When trying to install an update I got
could not do simulate: Traceback (most recent call last):
File "/usr/share/PackageKit/helpers/yum/yumBackend.py", line 2120, in _update_packages
txmbr = self.yumbase.update(po=pkg)
File "/usr/lib/python2.6/site-packages/yum/__init__.py", line 3326, in update
updated_pkg = self.getInstalledPackageObject(updated)
File "/usr/lib/python2.6/site-packages/yum/__init__.py", line 2610, in getInstalledPackageObject
raise Errors.RpmDBError, _('Package tuple $s could not be found in rpmdb') $ str(pkgtup)
RpmDBError: Package tuple ('exo', 'i686', '0', '0.3.106', '2.fc13') could not be found in rpmdb
I would expect PackageKit to handle it some other and more user friendly way than showing the backtrace. The content of the yum exception content do however also not seem to be suitable for displaying to a user. :-(
It seems like exo was successfully updated anyway:
May 25 10:24:08 localhost yum: Updated: exo-0.3.106-3.fc13.i686
The update was successful, only leaving bug 579748.
This bug has been triaged
Fedora Bugzappers volunteer triage team
I'll re-assign and ask the yum guys what's going on. Feel free to reassign back to PK if it's my problem.
What version of yum is that?
Did you modify the traceback output you pasted in?
B/c you have:
raise Errors.RpmDBError, _('Package tuple $s could not be found in rpmdb')
in the output - but $s doesn't exist in the yum pkgs I can find - only
raise Errors.RpmDBError, _('Package tuple %s could not be found in rpmdb') % str(pkgtup)
and RpmDBError is just a sub of YumBaseError so - it should be catchable just the same for PackageKit.
What exceptions are you catching in yumbackend when you go to update, Richard?
Mads, what yum plugins do you have?
(In reply to comment #4)
> What version of yum is that?
It was yum-3.2.27-4.fc13.noarch
> Did you modify the traceback output you pasted in?

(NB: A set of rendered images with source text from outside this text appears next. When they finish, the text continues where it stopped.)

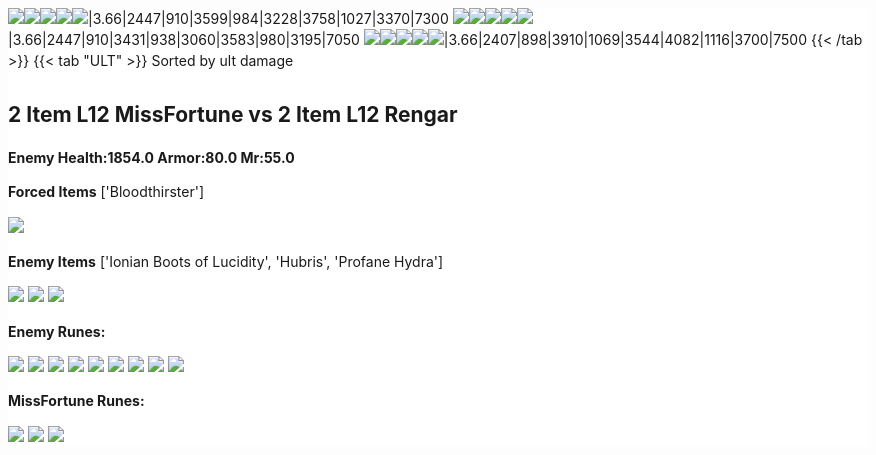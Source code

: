 ![](/item/6692.png)![](/item/3072.png)![](/item/1001.png)![](/item/1055.png)![](/item/1036.png)|3.66|2447|910|3599|984|3228|3758|1027|3370|7300
![](/item/3072.png)![](/item/1001.png)![](/item/1055.png)![](/item/1038.png)![](/item/1038.png)|3.66|2447|910|3431|938|3060|3583|980|3195|7050
![](/item/3072.png)![](/item/3181.png)![](/item/1001.png)![](/item/1055.png)![](/item/1036.png)|3.66|2407|898|3910|1069|3544|4082|1116|3700|7500
{{< /tab >}}
{{< tab "ULT" >}}
Sorted by ult damage
## 2 Item L12 MissFortune vs 2 Item L12 Rengar

**Enemy Health:1854.0 Armor:80.0 Mr:55.0**


**Forced Items** ['Bloodthirster']





![](/item/3072.png)



**Enemy Items** ['Ionian Boots of Lucidity', 'Hubris', 'Profane Hydra']





![](/item/3158.png)
![](/item/6697.png)
![](/item/6698.png)



**Enemy Runes:**





![](/Styles/Inspiration/FirstStrike/FirstStrike.png)
![](/Styles/Inspiration/MagicalFootwear/MagicalFootwear.png)
![](/Styles/Inspiration/FuturesMarket/FuturesMarket.png)
![](/Styles/Inspiration/CosmicInsight/CosmicInsight.png)
![](/Styles/Domination/SuddenImpact/SuddenImpact.png)
![](/Styles/Domination/TreasureHunter/TreasureHunter.png)
![](/StatMods/StatModsAdaptiveForceIcon.png)
![](/StatMods/StatModsAdaptiveForceIcon.png)
![](/StatMods/StatModsHealthScalingIcon.png)



**MissFortune Runes:**


![](/Styles/Precision/Conqueror/Conqueror.png)
![](/Styles/Precision/AbsorbLife/AbsorbLife.png)
![](/Styles/Precision/LegendBloodline/LegendBloodline.png)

No I did not modify the traceback. Perhaps PK modified it to be extra sure no spurious printf expansion is done?
Yes, an abrt report would have been more reliable than me cut'n'pasting ;-)
(In reply to comment #5)
> Mads, what yum plugins do you have?
Loaded plugins: auto-update-debuginfo, fastestmirror, merge-conf, presto, refresh-packagekit, remove-with-leaves
Requesting info from rhughes to answer seths question.
(In reply to comment #4)
> What exceptions are you catching in yumbackend when you go to update, Richard?
Just exceptions.IOError -- but RpmDBError exception should not be generated surely as yum has just queried the rpmdb for the update list surely?
I'm not sure where "package_ids" is coming from in PK but I wonder if something is going wrong there (is this from a client? -- so could it be a bad cache of data clientside?), or maybe _findPackage() (side note: wow to that function).
If you can reproduce it, it'd probably be helpful to know of the PK pkgid says it's repo is "installed" or not. Dito. what the po.repoid is after _findPackage(). And the installed/available versions of the package.
From what I can see on the yum side the pkg you are passing in to yb.update() is the latest available pkg, which is then doing the reverse lookup for what it updates ... it then gets a pkgtup and then looks that up in the rpmdb, but that pkgtup doesn't exist in the rpmdb.
I'm not sure how self.up.updating_dict can contain pkgtups which aren't in the rpmdb, so that seems like a yum bug ... but it also seems like one which would hit us all the time.
So a theory of the interaction:
1. user runs PK- it generates the updates list and hold onto this data - it doesn't require locking anything b/c nothing is happening, really.
2. user goes to a prompt and runs 'yum update foo' or 'yum install bar' which modifies the rpmdb
3. user then goes back to the PK box and says 'update' (or whatever) and PK then tries to use the info it has in state.
For the original reporter: does that process ring any bells to you? Does it seem possible that is what happened?
(In reply to comment #9)
> So a theory of the interaction:
> 1. user runs PK- it generates the updates list and hold onto this data - it
> doesn't require locking anything b/c nothing is happening, really.
> 2. user goes to a prompt and runs 'yum update foo' or 'yum install bar' which
> modifies the rpmdb
> 3. user then goes back to the PK box and says 'update' (or whatever) and PK
> then tries to use the info it has in state.
> For the original reporter: does that process ring any bells to you? Does it
> seem possible that is what happened?
"1. user runs PK" happens automatically when the user logs in (and an alert might appear)
"2. user goes to a prompt" thus discusses _any_ direct use of yum
"3. user goes back to PK box" means that the user clicks the alert icon
- then it sounds like a plausible explanation.
I still haven't figured out where PackageKit stores its state, how to see it and how to control it. But it seems like stores something (besides what it can get from rpm and yum). That can get of of sync, and then the user has no idea what is going on can't do anything.